• _RECORDED INFORMATION_:
☆ ☆ ☆ ☆ ☆

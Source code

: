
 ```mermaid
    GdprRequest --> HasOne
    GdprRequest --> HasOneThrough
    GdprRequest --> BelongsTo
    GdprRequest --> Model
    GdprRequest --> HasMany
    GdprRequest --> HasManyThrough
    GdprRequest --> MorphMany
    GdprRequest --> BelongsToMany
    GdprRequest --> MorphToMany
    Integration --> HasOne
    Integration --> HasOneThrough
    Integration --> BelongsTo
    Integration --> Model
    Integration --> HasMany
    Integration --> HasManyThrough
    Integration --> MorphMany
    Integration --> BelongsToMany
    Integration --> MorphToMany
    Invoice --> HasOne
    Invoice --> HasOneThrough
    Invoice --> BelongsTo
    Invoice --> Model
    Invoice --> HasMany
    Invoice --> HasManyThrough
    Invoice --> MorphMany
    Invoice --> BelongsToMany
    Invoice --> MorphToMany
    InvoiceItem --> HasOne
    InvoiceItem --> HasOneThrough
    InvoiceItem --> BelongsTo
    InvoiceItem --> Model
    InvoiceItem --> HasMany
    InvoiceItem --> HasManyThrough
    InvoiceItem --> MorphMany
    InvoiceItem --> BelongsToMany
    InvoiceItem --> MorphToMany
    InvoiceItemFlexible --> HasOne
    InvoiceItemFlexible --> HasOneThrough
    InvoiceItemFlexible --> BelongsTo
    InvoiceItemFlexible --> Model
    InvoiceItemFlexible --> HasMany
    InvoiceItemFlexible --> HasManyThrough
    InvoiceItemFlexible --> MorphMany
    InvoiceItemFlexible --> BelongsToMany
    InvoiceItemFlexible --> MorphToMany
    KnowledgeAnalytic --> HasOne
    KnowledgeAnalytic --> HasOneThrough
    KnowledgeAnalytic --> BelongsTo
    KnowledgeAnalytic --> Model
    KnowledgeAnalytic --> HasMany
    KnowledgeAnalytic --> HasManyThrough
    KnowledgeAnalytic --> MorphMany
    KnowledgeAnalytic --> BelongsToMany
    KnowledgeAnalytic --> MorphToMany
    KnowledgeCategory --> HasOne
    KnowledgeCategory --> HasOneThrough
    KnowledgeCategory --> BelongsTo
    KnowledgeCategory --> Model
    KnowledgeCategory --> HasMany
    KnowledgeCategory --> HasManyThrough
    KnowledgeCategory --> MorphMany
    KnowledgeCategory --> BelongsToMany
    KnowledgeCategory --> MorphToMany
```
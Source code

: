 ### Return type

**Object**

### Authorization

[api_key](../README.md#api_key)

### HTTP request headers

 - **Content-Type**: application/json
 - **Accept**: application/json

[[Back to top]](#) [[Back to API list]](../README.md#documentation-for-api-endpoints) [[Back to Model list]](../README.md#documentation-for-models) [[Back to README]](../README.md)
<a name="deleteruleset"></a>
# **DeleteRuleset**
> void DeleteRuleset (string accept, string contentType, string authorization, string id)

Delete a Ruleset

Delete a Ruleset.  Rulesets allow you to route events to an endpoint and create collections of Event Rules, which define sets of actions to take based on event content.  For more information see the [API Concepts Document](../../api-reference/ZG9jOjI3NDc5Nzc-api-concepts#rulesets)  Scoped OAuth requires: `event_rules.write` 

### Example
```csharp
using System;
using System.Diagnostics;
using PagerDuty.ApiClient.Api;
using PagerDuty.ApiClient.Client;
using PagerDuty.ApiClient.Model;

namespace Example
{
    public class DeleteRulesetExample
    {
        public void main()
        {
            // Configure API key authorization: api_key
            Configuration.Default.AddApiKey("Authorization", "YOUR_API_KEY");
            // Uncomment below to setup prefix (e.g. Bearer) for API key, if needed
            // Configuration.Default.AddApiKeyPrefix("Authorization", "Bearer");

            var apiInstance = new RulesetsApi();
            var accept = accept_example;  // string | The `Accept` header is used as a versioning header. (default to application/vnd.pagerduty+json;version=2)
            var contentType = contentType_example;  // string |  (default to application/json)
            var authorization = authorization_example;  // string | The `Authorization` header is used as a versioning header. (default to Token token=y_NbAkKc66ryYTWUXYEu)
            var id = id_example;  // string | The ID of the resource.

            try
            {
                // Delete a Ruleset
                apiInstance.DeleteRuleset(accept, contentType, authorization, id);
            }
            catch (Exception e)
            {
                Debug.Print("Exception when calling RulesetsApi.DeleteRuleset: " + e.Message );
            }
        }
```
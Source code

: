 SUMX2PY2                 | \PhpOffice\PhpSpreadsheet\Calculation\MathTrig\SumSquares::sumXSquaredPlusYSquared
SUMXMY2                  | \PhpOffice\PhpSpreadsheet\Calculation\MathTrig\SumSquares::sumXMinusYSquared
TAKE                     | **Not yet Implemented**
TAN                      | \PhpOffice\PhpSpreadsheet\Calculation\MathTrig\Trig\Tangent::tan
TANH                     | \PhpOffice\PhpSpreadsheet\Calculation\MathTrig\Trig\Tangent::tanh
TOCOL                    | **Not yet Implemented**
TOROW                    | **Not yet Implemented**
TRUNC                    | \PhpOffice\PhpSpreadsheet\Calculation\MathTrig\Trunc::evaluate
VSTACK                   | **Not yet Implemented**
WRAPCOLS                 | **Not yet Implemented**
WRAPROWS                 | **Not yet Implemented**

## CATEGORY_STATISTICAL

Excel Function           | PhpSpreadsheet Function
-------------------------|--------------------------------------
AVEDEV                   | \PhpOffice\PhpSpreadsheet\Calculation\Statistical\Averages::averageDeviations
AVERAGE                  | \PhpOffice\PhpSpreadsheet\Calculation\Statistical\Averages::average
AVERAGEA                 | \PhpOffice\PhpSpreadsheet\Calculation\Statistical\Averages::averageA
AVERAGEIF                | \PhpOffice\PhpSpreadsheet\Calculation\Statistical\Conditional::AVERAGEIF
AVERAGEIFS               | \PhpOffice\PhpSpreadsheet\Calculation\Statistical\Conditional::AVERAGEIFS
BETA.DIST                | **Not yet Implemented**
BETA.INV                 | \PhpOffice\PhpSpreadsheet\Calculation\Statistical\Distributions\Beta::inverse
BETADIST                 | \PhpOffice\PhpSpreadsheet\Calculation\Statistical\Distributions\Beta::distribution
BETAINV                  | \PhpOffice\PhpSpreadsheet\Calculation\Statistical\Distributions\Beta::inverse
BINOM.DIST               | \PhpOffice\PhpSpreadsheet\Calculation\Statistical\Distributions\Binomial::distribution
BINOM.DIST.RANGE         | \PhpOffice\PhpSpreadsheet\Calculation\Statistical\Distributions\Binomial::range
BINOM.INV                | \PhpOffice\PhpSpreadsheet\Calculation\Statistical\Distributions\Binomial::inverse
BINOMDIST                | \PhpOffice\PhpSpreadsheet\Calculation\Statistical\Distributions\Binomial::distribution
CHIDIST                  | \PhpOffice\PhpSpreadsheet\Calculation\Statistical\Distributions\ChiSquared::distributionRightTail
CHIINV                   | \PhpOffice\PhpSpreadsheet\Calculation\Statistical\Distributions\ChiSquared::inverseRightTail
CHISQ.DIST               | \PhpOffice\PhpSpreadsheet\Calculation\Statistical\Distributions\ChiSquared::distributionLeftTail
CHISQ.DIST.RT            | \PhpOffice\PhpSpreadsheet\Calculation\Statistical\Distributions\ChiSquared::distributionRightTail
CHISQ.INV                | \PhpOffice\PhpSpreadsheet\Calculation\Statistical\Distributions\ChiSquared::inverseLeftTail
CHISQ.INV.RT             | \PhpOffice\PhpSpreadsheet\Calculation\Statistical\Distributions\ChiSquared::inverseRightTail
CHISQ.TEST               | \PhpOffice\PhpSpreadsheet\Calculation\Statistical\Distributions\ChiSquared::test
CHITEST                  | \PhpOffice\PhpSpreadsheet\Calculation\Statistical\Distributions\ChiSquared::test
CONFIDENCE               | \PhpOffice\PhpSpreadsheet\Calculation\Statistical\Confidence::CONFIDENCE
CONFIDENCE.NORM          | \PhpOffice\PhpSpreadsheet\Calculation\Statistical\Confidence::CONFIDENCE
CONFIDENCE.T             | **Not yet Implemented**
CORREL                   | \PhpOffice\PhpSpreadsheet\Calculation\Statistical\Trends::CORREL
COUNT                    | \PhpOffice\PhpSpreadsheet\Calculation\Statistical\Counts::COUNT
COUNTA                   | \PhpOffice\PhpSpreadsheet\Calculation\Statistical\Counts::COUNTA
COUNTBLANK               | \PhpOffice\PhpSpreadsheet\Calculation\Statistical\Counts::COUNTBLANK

☆ ☆ ☆ ☆ ☆

• _TASK BRIEF_: Copy out each line in the preceding records that contains "GdprRequest".

• _TASK SOLUTION_:
    GdprRequest --> HasOne
    GdprRequest --> HasOneThrough
    GdprRequest --> BelongsTo
    GdprRequest --> Model
    GdprRequest --> HasMany
    GdprRequest --> HasManyThrough
    GdprRequest --> MorphMany
    GdprRequest --> BelongsToMany
    GdprRequest --> MorphToMany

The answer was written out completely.